(Extracted records)
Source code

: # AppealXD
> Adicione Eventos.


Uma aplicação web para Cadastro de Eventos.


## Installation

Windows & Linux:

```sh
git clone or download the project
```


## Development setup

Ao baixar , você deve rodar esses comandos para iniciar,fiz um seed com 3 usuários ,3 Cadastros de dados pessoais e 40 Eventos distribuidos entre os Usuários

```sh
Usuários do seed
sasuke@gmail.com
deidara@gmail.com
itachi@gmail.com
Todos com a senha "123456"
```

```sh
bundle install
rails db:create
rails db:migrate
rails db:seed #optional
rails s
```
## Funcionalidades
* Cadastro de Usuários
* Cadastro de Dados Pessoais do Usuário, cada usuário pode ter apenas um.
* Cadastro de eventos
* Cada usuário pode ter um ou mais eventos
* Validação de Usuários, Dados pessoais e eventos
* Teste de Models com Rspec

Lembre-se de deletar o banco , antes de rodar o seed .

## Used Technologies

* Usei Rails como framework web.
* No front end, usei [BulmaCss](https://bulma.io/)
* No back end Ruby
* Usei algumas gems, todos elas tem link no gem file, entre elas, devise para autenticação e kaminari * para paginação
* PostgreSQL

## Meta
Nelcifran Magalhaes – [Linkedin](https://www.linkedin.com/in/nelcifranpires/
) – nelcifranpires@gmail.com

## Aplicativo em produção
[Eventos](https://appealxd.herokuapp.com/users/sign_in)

**EXERCISE**
The full set of entries must be printed again without any alteration.

**EXPECTED ANSWER**
Source code

: # AppealXD
> Adicione Eventos.


Uma aplicação web para Cadastro de Eventos.


## Installation

Windows & Linux:

```sh
git clone or download the project
```


## Development setup

Ao baixar , você deve rodar esses comandos para iniciar,fiz um seed com 3 usuários ,3 Cadastros de dados pessoais e 40 Eventos distribuidos entre os Usuários

```sh
Usuários do seed
sasuke@gmail.com
deidara@gmail.com
itachi@gmail.com
Todos com a senha "123456"
```

```sh
bundle install
rails db:create
rails db:migrate
rails db:seed #optional
rails s
```
## Funcionalidades
* Cadastro de Usuários
* Cadastro de Dados Pessoais do Usuário, cada usuário pode ter apenas um.
* Cadastro de eventos
* Cada usuário pode ter um ou mais eventos
* Validação de Usuários, Dados pessoais e eventos
* Teste de Models com Rspec

Lembre-se de deletar o banco , antes de rodar o seed .

## Used Technologies

* Usei Rails como framework web.
* No front end, usei [BulmaCss](https://bulma.io/)
* No back end Ruby
* Usei algumas gems, todos elas tem link no gem file, entre elas, devise para autenticação e kaminari * para paginação
* PostgreSQL

## Meta
Nelcifran Magalhaes – [Linkedin](https://www.linkedin.com/in/nelcifranpires/
) – nelcifranpires@gmail.com

## Aplicativo em produção
[Eventos](https://appealxd.herokuapp.com/users/sign_in)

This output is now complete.